* [Exercise requirements] Exclude the images and repeat all remaining entries exactly.

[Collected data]

________________________________________

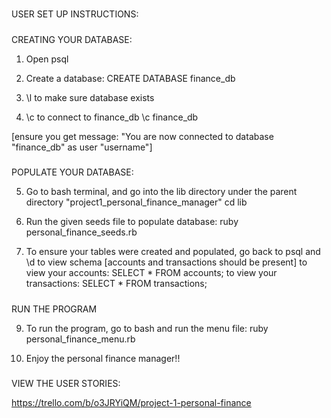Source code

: #####
USER SET UP INSTRUCTIONS:

#####
CREATING YOUR DATABASE:

1. Open psql

2. Create a database:
			CREATE DATABASE finance_db

3. \l to make sure database exists

4. \c to connect to finance_db
			\c finance_db

[ensure you get message: "You are now connected to database "finance_db" as user "username"]

#####
POPULATE YOUR DATABASE:

5. Go to bash terminal, and go into the lib directory under the parent directory "project1_personal_finance_manager"
		cd lib

6. Run the given seeds file to populate database:
		ruby personal_finance_seeds.rb

7. To ensure your tables were created and populated, go back to psql and \d to view schema [accounts and transactions should be present]
	to view your accounts:
		SELECT * FROM accounts;
	to view your transactions:
		SELECT * FROM transactions;

#####
RUN THE PROGRAM

9. To run the program, go to bash and run the menu file:
			ruby personal_finance_menu.rb

10. Enjoy the personal finance manager!!

#####
VIEW THE USER STORIES:

https://trello.com/b/o3JRYiQM/project-1-personal-finance 
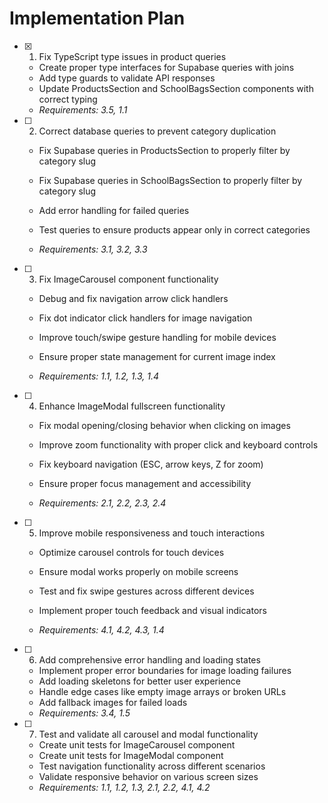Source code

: # Implementation Plan

- [x] 1. Fix TypeScript type issues in product queries


  - Create proper type interfaces for Supabase queries with joins
  - Add type guards to validate API responses
  - Update ProductsSection and SchoolBagsSection components with correct typing
  - _Requirements: 3.5, 1.1_



- [ ] 2. Correct database queries to prevent category duplication
  - Fix Supabase queries in ProductsSection to properly filter by category slug
  - Fix Supabase queries in SchoolBagsSection to properly filter by category slug
  - Add error handling for failed queries


  - Test queries to ensure products appear only in correct categories
  - _Requirements: 3.1, 3.2, 3.3_

- [ ] 3. Fix ImageCarousel component functionality
  - Debug and fix navigation arrow click handlers


  - Fix dot indicator click handlers for image navigation
  - Improve touch/swipe gesture handling for mobile devices
  - Ensure proper state management for current image index
  - _Requirements: 1.1, 1.2, 1.3, 1.4_



- [ ] 4. Enhance ImageModal fullscreen functionality
  - Fix modal opening/closing behavior when clicking on images
  - Improve zoom functionality with proper click and keyboard controls
  - Fix keyboard navigation (ESC, arrow keys, Z for zoom)
  - Ensure proper focus management and accessibility


  - _Requirements: 2.1, 2.2, 2.3, 2.4_

- [ ] 5. Improve mobile responsiveness and touch interactions
  - Optimize carousel controls for touch devices
  - Ensure modal works properly on mobile screens



  - Test and fix swipe gestures across different devices
  - Implement proper touch feedback and visual indicators
  - _Requirements: 4.1, 4.2, 4.3, 1.4_

- [ ] 6. Add comprehensive error handling and loading states
  - Implement proper error boundaries for image loading failures
  - Add loading skeletons for better user experience
  - Handle edge cases like empty image arrays or broken URLs
  - Add fallback images for failed loads
  - _Requirements: 3.4, 1.5_

- [ ] 7. Test and validate all carousel and modal functionality
  - Create unit tests for ImageCarousel component
  - Create unit tests for ImageModal component
  - Test navigation functionality across different scenarios
  - Validate responsive behavior on various screen sizes
  - _Requirements: 1.1, 1.2, 1.3, 2.1, 2.2, 4.1, 4.2_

________________________________________

* [Answer to this task]
Source code

: #####
USER SET UP INSTRUCTIONS:

#####
CREATING YOUR DATABASE:

1. Open psql

2. Create a database:
			CREATE DATABASE finance_db

3. \l to make sure database exists

4. \c to connect to finance_db
			\c finance_db

[ensure you get message: "You are now connected to database "finance_db" as user "username"]

#####
POPULATE YOUR DATABASE:

5. Go to bash terminal, and go into the lib directory under the parent directory "project1_personal_finance_manager"
		cd lib

6. Run the given seeds file to populate database:
		ruby personal_finance_seeds.rb

7. To ensure your tables were created and populated, go back to psql and \d to view schema [accounts and transactions should be present]
	to view your accounts:
		SELECT * FROM accounts;
	to view your transactions:
		SELECT * FROM transactions;

#####
RUN THE PROGRAM

9. To run the program, go to bash and run the menu file:
			ruby personal_finance_menu.rb

10. Enjoy the personal finance manager!!

#####
VIEW THE USER STORIES:

https://trello.com/b/o3JRYiQM/project-1-personal-finance 
Source code

: # Implementation Plan

- [x] 1. Fix TypeScript type issues in product queries


  - Create proper type interfaces for Supabase queries with joins
  - Add type guards to validate API responses
  - Update ProductsSection and SchoolBagsSection components with correct typing
  - _Requirements: 3.5, 1.1_



- [ ] 2. Correct database queries to prevent category duplication
  - Fix Supabase queries in ProductsSection to properly filter by category slug
  - Fix Supabase queries in SchoolBagsSection to properly filter by category slug
  - Add error handling for failed queries


  - Test queries to ensure products appear only in correct categories
  - _Requirements: 3.1, 3.2, 3.3_

- [ ] 3. Fix ImageCarousel component functionality
  - Debug and fix navigation arrow click handlers


  - Fix dot indicator click handlers for image navigation
  - Improve touch/swipe gesture handling for mobile devices
  - Ensure proper state management for current image index
  - _Requirements: 1.1, 1.2, 1.3, 1.4_



- [ ] 4. Enhance ImageModal fullscreen functionality
  - Fix modal opening/closing behavior when clicking on images
  - Improve zoom functionality with proper click and keyboard controls
  - Fix keyboard navigation (ESC, arrow keys, Z for zoom)
  - Ensure proper focus management and accessibility


  - _Requirements: 2.1, 2.2, 2.3, 2.4_

- [ ] 5. Improve mobile responsiveness and touch interactions
  - Optimize carousel controls for touch devices
  - Ensure modal works properly on mobile screens



  - Test and fix swipe gestures across different devices
  - Implement proper touch feedback and visual indicators
  - _Requirements: 4.1, 4.2, 4.3, 1.4_

- [ ] 6. Add comprehensive error handling and loading states
  - Implement proper error boundaries for image loading failures
  - Add loading skeletons for better user experience
  - Handle edge cases like empty image arrays or broken URLs
  - Add fallback images for failed loads
  - _Requirements: 3.4, 1.5_

- [ ] 7. Test and validate all carousel and modal functionality
  - Create unit tests for ImageCarousel component
  - Create unit tests for ImageModal component
  - Test navigation functionality across different scenarios
  - Validate responsive behavior on various screen sizes
  - _Requirements: 1.1, 1.2, 1.3, 2.1, 2.2, 4.1, 4.2_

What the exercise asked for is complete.